▶ [Exercise brief]
Going line by line through the data below, how many lines contain the word "classes"? Give only the number.

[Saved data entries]
^^^^^^^^^^^^^^^^
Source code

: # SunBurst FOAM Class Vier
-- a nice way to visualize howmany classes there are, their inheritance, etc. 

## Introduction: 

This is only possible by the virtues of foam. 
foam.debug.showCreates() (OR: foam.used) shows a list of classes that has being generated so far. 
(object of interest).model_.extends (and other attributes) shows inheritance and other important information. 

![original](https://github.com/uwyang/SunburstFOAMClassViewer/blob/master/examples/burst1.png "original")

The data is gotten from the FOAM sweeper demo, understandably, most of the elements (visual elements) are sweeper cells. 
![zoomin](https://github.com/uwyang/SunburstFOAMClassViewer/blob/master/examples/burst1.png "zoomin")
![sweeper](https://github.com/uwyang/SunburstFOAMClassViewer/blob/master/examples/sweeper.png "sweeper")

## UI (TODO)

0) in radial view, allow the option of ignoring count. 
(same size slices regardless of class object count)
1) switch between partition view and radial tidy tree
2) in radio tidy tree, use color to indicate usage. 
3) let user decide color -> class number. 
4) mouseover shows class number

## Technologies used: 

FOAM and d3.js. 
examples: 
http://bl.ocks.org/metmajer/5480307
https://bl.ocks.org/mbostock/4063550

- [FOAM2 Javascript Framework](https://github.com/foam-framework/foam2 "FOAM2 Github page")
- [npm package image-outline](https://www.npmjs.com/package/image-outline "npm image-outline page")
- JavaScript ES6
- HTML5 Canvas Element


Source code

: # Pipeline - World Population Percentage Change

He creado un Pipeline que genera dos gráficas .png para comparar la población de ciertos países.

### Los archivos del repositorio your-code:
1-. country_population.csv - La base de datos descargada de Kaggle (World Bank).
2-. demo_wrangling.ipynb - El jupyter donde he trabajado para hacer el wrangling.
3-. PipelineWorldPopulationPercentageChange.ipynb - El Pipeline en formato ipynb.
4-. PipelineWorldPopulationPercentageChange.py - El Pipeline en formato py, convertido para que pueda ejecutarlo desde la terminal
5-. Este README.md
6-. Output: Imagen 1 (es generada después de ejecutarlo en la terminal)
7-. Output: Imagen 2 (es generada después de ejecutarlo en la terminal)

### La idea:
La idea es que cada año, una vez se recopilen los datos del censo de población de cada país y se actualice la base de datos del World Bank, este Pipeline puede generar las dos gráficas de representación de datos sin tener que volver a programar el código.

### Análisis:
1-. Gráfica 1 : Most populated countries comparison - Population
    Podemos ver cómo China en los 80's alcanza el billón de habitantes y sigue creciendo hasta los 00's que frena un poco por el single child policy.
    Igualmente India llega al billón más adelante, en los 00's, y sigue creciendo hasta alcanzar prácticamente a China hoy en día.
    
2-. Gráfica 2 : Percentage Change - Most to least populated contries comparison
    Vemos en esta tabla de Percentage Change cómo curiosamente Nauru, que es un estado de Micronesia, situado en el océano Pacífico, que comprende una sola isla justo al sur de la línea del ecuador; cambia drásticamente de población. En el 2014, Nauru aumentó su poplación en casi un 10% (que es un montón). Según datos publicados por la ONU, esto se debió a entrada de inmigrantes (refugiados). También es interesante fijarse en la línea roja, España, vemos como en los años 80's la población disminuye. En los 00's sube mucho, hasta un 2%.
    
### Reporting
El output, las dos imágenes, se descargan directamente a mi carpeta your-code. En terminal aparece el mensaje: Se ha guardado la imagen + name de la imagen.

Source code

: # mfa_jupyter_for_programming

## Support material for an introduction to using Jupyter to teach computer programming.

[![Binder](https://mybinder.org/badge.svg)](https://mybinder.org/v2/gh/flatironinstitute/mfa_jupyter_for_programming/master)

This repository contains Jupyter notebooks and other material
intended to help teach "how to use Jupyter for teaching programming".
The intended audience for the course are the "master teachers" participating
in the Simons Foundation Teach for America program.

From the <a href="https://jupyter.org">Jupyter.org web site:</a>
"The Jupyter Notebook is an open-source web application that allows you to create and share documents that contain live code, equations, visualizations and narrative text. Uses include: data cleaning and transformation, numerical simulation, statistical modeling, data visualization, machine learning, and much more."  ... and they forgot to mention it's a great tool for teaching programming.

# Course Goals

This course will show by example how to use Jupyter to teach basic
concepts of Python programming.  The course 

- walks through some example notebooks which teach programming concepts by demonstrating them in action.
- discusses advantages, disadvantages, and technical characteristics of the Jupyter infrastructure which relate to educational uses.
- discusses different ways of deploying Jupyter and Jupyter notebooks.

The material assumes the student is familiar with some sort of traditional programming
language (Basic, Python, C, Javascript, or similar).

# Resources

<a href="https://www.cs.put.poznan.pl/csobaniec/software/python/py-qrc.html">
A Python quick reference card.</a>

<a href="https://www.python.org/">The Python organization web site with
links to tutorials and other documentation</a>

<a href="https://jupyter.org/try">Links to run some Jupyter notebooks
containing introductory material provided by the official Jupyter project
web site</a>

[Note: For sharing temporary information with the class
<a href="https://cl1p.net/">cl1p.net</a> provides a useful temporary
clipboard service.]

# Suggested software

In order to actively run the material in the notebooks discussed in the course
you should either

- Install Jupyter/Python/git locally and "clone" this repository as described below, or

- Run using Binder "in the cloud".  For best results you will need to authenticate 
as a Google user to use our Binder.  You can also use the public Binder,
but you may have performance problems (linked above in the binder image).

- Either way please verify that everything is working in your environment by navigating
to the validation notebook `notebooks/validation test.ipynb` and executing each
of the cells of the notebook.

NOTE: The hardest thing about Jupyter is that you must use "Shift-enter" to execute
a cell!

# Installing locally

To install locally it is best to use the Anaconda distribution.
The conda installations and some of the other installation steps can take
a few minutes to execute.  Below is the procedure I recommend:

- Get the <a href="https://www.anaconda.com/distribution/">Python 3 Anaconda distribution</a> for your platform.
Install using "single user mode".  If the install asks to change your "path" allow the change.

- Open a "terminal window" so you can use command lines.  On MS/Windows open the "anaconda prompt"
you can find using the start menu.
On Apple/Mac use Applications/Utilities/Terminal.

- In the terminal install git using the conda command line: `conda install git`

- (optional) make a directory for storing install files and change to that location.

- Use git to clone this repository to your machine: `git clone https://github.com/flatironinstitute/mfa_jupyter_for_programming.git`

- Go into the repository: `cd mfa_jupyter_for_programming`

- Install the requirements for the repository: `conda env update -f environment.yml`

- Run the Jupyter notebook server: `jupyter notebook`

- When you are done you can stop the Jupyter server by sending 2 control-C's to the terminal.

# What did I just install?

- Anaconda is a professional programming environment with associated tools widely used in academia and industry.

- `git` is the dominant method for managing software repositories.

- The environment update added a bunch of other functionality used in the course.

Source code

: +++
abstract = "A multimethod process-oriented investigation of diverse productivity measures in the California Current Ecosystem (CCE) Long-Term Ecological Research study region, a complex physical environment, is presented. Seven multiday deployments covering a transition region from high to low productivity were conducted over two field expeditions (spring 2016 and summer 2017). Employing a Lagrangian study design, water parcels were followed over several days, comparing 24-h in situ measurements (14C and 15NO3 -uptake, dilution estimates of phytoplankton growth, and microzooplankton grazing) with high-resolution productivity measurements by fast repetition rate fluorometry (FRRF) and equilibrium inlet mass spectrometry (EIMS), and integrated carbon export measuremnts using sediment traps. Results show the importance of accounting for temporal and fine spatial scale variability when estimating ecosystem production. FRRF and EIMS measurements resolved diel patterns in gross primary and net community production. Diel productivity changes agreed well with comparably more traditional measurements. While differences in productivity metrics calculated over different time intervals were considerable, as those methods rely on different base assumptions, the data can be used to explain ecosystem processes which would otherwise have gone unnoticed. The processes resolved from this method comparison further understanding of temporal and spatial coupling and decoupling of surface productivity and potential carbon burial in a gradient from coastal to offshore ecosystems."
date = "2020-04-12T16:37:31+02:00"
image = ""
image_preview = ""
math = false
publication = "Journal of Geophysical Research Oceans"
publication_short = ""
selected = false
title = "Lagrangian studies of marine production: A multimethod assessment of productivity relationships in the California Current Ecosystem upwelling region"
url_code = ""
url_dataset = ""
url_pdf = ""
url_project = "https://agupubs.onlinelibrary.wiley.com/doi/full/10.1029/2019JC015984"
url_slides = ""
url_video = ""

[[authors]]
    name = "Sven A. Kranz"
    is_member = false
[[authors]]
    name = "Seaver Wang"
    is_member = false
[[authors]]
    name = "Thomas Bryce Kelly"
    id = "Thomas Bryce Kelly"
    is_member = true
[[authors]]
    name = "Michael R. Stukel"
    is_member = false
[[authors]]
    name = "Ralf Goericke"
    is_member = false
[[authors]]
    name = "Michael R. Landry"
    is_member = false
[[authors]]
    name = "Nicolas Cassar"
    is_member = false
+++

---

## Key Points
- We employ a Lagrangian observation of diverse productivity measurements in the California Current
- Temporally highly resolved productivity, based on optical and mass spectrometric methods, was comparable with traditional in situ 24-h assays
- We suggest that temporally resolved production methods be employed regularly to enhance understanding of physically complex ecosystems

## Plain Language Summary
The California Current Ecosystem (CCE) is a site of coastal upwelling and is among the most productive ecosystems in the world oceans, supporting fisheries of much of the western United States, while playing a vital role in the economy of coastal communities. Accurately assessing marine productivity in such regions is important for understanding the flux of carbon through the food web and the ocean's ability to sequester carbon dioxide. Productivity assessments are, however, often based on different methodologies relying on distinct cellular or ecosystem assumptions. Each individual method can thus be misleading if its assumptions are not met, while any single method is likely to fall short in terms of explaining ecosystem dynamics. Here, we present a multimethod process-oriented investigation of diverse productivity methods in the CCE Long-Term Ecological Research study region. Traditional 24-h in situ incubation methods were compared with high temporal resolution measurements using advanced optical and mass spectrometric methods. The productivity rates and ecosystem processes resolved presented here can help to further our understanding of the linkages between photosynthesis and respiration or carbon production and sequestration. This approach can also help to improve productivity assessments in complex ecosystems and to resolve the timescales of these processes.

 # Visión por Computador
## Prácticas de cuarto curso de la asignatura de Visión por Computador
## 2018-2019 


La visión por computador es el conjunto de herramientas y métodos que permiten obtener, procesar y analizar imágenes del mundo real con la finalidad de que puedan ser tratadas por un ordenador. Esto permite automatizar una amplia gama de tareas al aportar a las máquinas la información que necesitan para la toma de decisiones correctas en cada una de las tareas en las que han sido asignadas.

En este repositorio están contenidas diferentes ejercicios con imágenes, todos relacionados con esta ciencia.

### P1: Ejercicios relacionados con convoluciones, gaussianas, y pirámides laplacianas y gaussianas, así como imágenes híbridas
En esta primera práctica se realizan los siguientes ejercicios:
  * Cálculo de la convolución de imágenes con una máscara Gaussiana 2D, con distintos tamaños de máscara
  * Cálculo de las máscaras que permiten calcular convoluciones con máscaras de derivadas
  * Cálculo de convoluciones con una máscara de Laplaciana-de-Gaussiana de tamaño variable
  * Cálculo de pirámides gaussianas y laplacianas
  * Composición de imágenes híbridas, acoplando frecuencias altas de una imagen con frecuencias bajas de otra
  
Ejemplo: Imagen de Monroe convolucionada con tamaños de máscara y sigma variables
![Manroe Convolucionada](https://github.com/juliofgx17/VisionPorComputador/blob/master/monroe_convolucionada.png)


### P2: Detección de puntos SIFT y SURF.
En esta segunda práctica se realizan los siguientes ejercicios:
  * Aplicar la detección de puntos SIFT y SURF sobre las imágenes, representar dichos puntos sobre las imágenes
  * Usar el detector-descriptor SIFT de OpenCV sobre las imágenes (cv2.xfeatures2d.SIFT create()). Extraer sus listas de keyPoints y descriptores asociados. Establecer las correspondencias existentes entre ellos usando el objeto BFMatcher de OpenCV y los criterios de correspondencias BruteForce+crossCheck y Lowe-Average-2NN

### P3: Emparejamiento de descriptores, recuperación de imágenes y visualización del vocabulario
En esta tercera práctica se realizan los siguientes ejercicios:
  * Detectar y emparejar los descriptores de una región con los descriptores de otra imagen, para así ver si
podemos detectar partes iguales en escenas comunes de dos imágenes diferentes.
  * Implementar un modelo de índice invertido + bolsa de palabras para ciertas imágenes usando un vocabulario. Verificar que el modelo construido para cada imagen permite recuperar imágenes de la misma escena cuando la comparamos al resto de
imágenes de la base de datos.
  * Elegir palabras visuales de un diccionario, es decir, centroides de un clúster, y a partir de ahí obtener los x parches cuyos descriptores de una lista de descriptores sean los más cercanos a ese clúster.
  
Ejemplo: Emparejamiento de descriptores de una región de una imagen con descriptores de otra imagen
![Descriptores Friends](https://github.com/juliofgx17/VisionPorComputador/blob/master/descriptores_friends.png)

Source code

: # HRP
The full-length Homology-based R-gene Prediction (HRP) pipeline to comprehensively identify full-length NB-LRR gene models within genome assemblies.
^^^^^^^^^^^^^^^^
▶ [Exercise output]
2